Scan the records below, and wherever a line has the word "repository", pull it out.

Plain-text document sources
◇ ◇ ◇

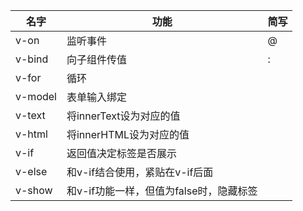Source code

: | 名字    | 功能                                    | 简写 |
| ------- | --------------------------------------- | ---- |
| v-on    | 监听事件                                | @    |
| v-bind  | 向子组件传值                            | :    |
| v-for   | 循环                                    |      |
| v-model | 表单输入绑定                            |      |
| v-text  | 将innerText设为对应的值                 |      |
| v-html  | 将innerHTML设为对应的值                 |      |
| v-if    | 返回值决定标签是否展示                  |      |
| v-else  | 和v-if结合使用，紧贴在v-if后面          |      |
| v-show  | 和v-if功能一样，但值为false时，隐藏标签 |      |

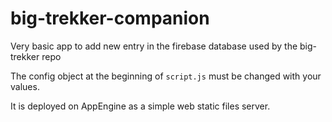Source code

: # big-trekker-companion
Very basic app to add new entry in the firebase database used by the big-trekker repo

The config object at the beginning of `script.js` must be changed
with your values.

It is deployed on AppEngine as a simple web static files server.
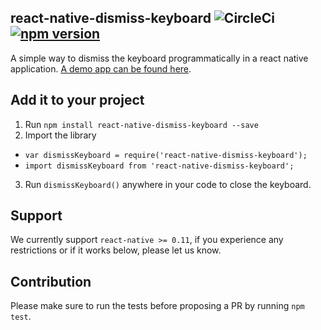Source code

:## react-native-dismiss-keyboard ![CircleCi](https://circleci.com/gh/DanielMSchmidt/react-native-dismiss-keyboard.png?circle-token=905f7ed099611e3f8079a5bf72674beab5e55e50) [![npm version](https://badge.fury.io/js/react-native-dismiss-keyboard.svg)](https://badge.fury.io/js/react-native-dismiss-keyboard)

A simple way to dismiss the keyboard programmatically in a react native application. [A demo app can be found here](https://github.com/DanielMSchmidt/DismissKeyboardExample).

## Add it to your project

1. Run `npm install react-native-dismiss-keyboard --save`
2. Import the library
  - `var dismissKeyboard = require('react-native-dismiss-keyboard');`
  - `import dismissKeyboard from 'react-native-dismiss-keyboard';`
3. Run `dismissKeyboard()` anywhere in your code to close the keyboard.

## Support

We currently support `react-native >= 0.11`, if you experience any restrictions or if it works below, please let us know.

## Contribution

Please make sure to run the tests before proposing a PR by running `npm test`.

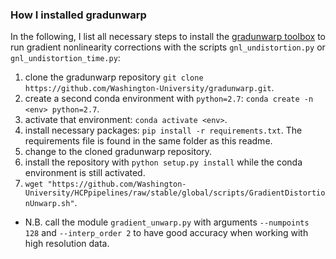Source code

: ### How I installed gradunwarp
In the following, I list all necessary steps to install the [gradunwarp toolbox](https://github.com/Washington-University/gradunwarp) to run gradient nonlinearity corrections with the scripts `gnl_undistortion.py` or `gnl_undistortion_time.py`:

1. clone the gradunwarp repository `git clone https://github.com/Washington-University/gradunwarp.git`.
2. create a second conda environment with `python=2.7`: `conda create -n <env> python=2.7`.
3. activate that environment: `conda activate <env>`.
4. install necessary packages: `pip install -r requirements.txt`. The requirements file is found in the same folder as this readme.
5. change to the cloned gradunwarp repository.
6. install the repository with `python setup.py install` while the conda environment is still activated.
7. `wget "https://github.com/Washington-University/HCPpipelines/raw/stable/global/scripts/GradientDistortionUnwarp.sh"`.
- N.B. call the module `gradient_unwarp.py` with arguments `--numpoints 128` and `--interp_order 2` to have good accuracy when working with high resolution data.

◇ ◇ ◇

- Output below
1. clone the gradunwarp repository `git clone https://github.com/Washington-University/gradunwarp.git`.
5. change to the cloned gradunwarp repository.
6. install the repository with `python setup.py install` while the conda environment is still activated.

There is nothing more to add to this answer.